Australian family law focuses on the rights of children to have an ongoing relationship with both parents so that separating from your partner or spouse does not mean that you are separating from your child or children.
Although the terms ‘custody’, ‘residence’, ‘contact’ and ‘access’ are no longer used much by lawyers, the issues behind the jargon are still on the top of the list of concerns for separating couples, namely:
- Who will the child or children live with?
- How will they spend time with the other parent?
- How will both parents be kept in the loop regarding important decisions such as education and health?
The overriding principle when considering parenting arrangements is that the best interests of the child are paramount, and when determining matters relating to children, parents generally must try to resolve their differences through dispute resolution processes.
What is shared parental responsibility?
Shared responsibility means that both parents have legal rights and responsibilities towards the child. It does not mean that the child will spend half of their time with one parent and half with the other, but that each parent has an equal say in decisions relating to the child in areas of health, welfare and education. Even if the child lives with the other parent you may still have shared responsibility.
But doesn’t the law now say that children spend equal time with each parent?
No. The law ensures that the best interests of the children are served first. When considering what is in the children’s best interests, the court has to consider facilitating a meaningful relationship between the children and both of their parents and also protecting a child from harm.
If the court is to provide equal shared responsibility, then it will also consider whether equal time is in the best interests of the children and whether it is practical. A range of factors will be considered such as the ages of the children and their ability to cope with change, whether there are other siblings and the children’s relationship with those siblings, the parents’ respective work commitments, schooling and location. Rather than equal time, the court may order substantial and significant time be spent with the other parent, for example four nights per fortnight rather than seven.
A parenting plan is an agreement made between parents about the ongoing and future arrangements for children. Parenting plans are not legally enforceable however may be taken into account if one of the parties subsequently applies to the court for a parenting order to vary the plan.
A consent order is a legally binding agreement with respect to parenting arrangements and can also include terms regarding the division of property. Consent orders are made after agreement by the parties without the need to attend court, however they have the same force as an order made after a court hearing.
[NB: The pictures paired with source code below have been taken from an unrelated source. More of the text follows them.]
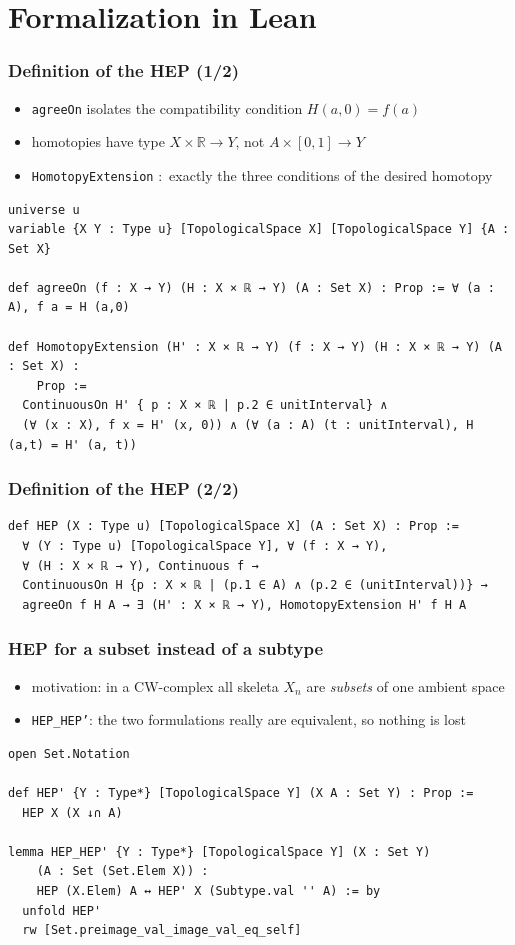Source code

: \documentclass{beamer}
\begin{document}
\section{Formalization in Lean}

\begin{frame}[fragile]
\frametitle{Definition of the HEP (1/2)}
\begin{itemize}\footnotesize
\item \texttt{agreeOn} isolates the compatibility condition $H(a,0) = f(a)$
\item homotopies have type $X \times \mathbb{R} \to Y$, not $A \times [0,1] \to Y$
\item \texttt{HomotopyExtension} $\colon$ exactly the three conditions of the desired homotopy
\end{itemize}
\begin{lstlisting}
universe u
variable {X Y : Type u} [TopologicalSpace X] [TopologicalSpace Y] {A : Set X}

def agreeOn (f : X → Y) (H : X × ℝ → Y) (A : Set X) : Prop := ∀ (a : A), f a = H (a,0)

def HomotopyExtension (H' : X × ℝ → Y) (f : X → Y) (H : X × ℝ → Y) (A : Set X) :
    Prop :=
  ContinuousOn H' { p : X × ℝ | p.2 ∈ unitInterval} ∧
  (∀ (x : X), f x = H' (x, 0)) ∧ (∀ (a : A) (t : unitInterval), H (a,t) = H' (a, t))
\end{lstlisting}
\end{frame}

\begin{frame}[fragile]
\frametitle{Definition of the HEP (2/2)}
\begin{lstlisting}
def HEP (X : Type u) [TopologicalSpace X] (A : Set X) : Prop :=
  ∀ (Y : Type u) [TopologicalSpace Y], ∀ (f : X → Y), 
  ∀ (H : X × ℝ → Y), Continuous f → 
  ContinuousOn H {p : X × ℝ | (p.1 ∈ A) ∧ (p.2 ∈ (unitInterval))} → 
  agreeOn f H A → ∃ (H' : X × ℝ → Y), HomotopyExtension H' f H A
\end{lstlisting}
\end{frame}

\begin{frame}[fragile]
\frametitle{HEP for a subset instead of a subtype}
\begin{itemize}
\item motivation: in a CW-complex all skeleta $X_n$ are \emph{subsets} of one ambient space
\item \texttt{HEP\_HEP'}: the two formulations really are equivalent, so nothing is lost
\end{itemize}
\begin{lstlisting}
open Set.Notation

def HEP' {Y : Type*} [TopologicalSpace Y] (X A : Set Y) : Prop := 
  HEP X (X ↓∩ A)

lemma HEP_HEP' {Y : Type*} [TopologicalSpace Y] (X : Set Y) 
    (A : Set (Set.Elem X)) : 
    HEP (X.Elem) A ↔ HEP' X (Subtype.val '' A) := by
  unfold HEP'
  rw [Set.preimage_val_image_val_eq_self]
\end{lstlisting}
\end{frame}
\end{document}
The parents, grandparent or other person concerned with the welfare of a child or children may be a party to a parenting order.
Going to Court
If your case does end up in court, a legally binding decision will be made through a hearing where the judge will decide what is in the child’s best interests.
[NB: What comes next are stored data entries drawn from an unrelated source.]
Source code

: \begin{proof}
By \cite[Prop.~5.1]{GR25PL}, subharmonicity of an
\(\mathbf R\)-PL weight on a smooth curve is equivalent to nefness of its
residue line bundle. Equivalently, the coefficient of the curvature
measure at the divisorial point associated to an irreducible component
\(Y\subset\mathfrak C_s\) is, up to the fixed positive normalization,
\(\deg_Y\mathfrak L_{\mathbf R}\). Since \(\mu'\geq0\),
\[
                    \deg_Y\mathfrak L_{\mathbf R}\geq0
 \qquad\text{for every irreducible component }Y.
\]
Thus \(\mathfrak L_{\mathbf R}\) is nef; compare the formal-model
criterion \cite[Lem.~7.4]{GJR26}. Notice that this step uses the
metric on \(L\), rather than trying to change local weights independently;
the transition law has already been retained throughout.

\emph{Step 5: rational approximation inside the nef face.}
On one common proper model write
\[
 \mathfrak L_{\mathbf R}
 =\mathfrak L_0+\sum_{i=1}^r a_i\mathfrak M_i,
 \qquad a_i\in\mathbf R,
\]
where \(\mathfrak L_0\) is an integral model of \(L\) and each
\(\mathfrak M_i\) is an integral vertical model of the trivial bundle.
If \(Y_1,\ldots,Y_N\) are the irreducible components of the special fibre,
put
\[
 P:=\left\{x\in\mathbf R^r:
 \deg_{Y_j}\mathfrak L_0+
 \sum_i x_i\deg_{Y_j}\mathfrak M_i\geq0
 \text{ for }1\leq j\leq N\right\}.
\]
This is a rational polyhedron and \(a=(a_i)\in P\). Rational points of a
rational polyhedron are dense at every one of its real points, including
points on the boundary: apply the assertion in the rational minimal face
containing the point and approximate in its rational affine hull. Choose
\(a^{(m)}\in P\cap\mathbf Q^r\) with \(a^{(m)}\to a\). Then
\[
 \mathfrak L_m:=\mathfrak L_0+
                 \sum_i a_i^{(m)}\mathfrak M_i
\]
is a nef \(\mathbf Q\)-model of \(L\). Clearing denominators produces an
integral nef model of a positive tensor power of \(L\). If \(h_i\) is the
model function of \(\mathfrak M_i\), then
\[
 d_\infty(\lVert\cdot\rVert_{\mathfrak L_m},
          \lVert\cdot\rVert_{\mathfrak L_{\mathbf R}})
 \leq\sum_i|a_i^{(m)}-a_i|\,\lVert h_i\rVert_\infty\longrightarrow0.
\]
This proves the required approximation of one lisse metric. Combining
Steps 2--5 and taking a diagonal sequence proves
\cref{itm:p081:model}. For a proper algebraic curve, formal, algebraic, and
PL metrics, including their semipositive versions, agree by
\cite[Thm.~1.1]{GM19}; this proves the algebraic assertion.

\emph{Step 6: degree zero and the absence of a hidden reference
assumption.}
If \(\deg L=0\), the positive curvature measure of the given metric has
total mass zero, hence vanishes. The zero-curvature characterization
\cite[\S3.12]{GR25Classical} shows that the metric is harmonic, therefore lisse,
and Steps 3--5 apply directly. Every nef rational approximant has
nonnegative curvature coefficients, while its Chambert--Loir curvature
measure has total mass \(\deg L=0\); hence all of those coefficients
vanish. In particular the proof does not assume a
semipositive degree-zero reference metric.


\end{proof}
You may need to attend family dispute resolution before applying for parenting orders. The accredited family dispute resolution practitioner will issue a certificate which must be filed with the court application and simply states that your differences were unable to be resolved. There are some situations where the requirement to attend family dispute resolution does not apply.
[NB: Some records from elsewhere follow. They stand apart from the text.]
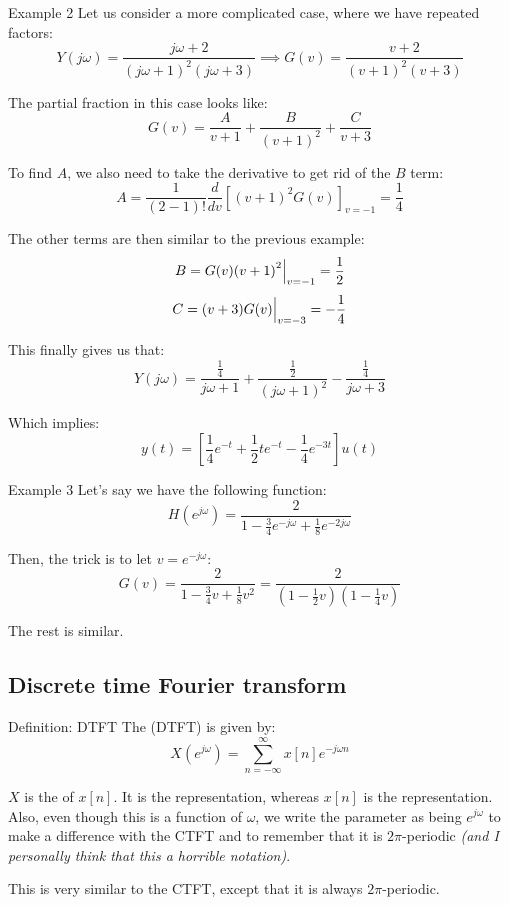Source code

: \documentclass[a4paper]{article}
\begin{document}
\begin{parag}{Example 2}
    Let us consider a more complicated case, where we have repeated factors: 
    \[Y\left(j \omega\right) = \frac{j \omega + 2}{\left(j \omega + 1\right)^2 \left(j \omega + 3\right)} \implies G\left(v\right) = \frac{v+2}{\left(v + 1\right)^2 \left(v+3\right)}\]
    
    The partial fraction in this case looks like: 
    \[G\left(v\right) = \frac{A}{v+1} + \frac{B}{\left(v+1\right)^2} + \frac{C}{v+3}\]
    
    To find $A$, we also need to take the derivative to get rid of the $B$ term: 
    \[A = \frac{1}{\left(2 - 1\right)!} \frac{d}{dv} \left[\left(v+1\right)^2 G\left(v\right)\right]_{v = -1} = \frac{1}{4}\]
    
    The other terms are then similar to the previous example: 
    \[B = G\left(v\right)\left(v+1\right)^2 \eval_{v = -1}^{} = \frac{1}{2}\]
    \[C = \left(v+3\right)G\left(v\right) \eval_{v=-3}^{} = -\frac{1}{4}\]

    This finally gives us that: 
    \[Y\left(j \omega\right) = \frac{\frac{1}{4}}{j \omega+ 1} + \frac{\frac{1}{2}}{\left(j\omega + 1\right)^2} - \frac{\frac{1}{4}}{j \omega+ 3}\]
    
    Which implies: 
    \[y\left(t\right) = \left[\frac{1}{4} e^{-t} + \frac{1}{2} t e^{-t} - \frac{1}{4} e^{-3t}\right]u\left(t\right)\]
\end{parag}

\begin{parag}{Example 3}
    Let's say we have the following function: 
    \[H\left(e^{j \omega}\right) = \frac{2}{1 - \frac{3}{4} e^{-j \omega} + \frac{1}{8} e^{-2 j \omega}}\]
    
    Then, the trick is to let $v = e^{-j \omega}$:
    \[G\left(v\right) = \frac{2}{ 1 - \frac{3}{4} v + \frac{1}{8}v^2} = \frac{2}{\left(1 - \frac{1}{2}v\right)\left(1 - \frac{1}{4}v\right)}\]
    
    The rest is similar.
\end{parag}

\subsection{Discrete time Fourier transform}

\begin{parag}{Definition: DTFT}
    The  (DTFT) is given by: 
    \[X\left(e^{j \omega}\right) = \sum_{n=-\infty}^{\infty} x\left[n\right]e^{-j \omega n}\]

    $X$ is the  of $x\left[n\right]$. It is the  representation, whereas $x\left[n\right]$ is the  representation. Also, even though this is a function of $\omega$, we write the parameter as being $e^{j \omega}$ to make a difference with the CTFT and to remember that it is $2\pi$-periodic \textit{(and I personally think that this a horrible notation)}.

    This is very similar to the CTFT, except that it is always $2\pi$-periodic.
\end{parag}
\end{document}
If the matter goes to court, there will be a range of factors to consider in determining the future care and responsibility for the children. In addition to the principles already outlined, the court may consider the extent to which a parent has or has not fulfilled his or her responsibility towards a child or embraced the opportunity to do so.
Why use a lawyer?
When it comes to parenting matters, it is important to understand your legal rights and responsibilities, which can be difficult during separation, when life becomes turbulent and emotional. We can guide you through this complex area and assist in negotiating a fair approach to arrangements for your children. If your partner is agreeable, arrangements can be formalised without proceeding to costly court action.
If your differences cannot be settled, then you may need to commence proceedings to have parenting orders issued by the Federal Circuit & Family Court of Australia. If this becomes necessary, we will use our competence, expertise, and familiarity with court processes to advocate on your behalf and obtain the best result possible.